====== Available data ======

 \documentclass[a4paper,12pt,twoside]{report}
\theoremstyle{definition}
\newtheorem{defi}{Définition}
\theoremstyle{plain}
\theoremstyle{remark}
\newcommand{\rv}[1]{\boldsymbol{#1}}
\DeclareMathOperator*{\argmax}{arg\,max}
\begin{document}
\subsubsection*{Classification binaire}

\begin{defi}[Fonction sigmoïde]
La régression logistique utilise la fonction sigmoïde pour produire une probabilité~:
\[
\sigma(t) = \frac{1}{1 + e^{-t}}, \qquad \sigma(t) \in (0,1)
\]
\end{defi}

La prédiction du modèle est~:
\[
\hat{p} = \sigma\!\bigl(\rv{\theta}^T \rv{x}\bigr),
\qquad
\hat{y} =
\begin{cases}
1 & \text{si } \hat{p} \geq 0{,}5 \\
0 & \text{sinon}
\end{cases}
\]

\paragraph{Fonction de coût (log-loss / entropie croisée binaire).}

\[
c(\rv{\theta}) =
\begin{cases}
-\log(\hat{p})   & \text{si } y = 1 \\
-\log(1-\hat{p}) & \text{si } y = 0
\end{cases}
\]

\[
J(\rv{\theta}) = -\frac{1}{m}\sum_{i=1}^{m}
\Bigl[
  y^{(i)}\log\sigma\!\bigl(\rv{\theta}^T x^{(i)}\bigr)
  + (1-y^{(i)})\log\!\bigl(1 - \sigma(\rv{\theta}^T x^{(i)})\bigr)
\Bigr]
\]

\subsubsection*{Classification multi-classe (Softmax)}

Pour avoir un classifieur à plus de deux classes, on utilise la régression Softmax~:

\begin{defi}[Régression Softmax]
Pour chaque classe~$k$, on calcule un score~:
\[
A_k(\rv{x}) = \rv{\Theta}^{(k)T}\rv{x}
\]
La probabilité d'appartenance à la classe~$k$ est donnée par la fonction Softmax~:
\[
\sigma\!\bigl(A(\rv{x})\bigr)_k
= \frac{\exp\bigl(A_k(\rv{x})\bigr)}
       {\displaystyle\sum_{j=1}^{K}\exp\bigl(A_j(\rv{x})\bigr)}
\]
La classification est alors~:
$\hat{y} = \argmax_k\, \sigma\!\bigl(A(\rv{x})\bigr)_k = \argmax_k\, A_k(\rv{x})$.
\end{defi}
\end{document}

======

→ Task requirements:
Look over the listing above and copy each line that contains "probabilité".

→ Worked solution:
La régression logistique utilise la fonction sigmoïde pour produire une probabilité~:
La probabilité d'appartenance à la classe~$k$ est donnée par la fonction Softmax~:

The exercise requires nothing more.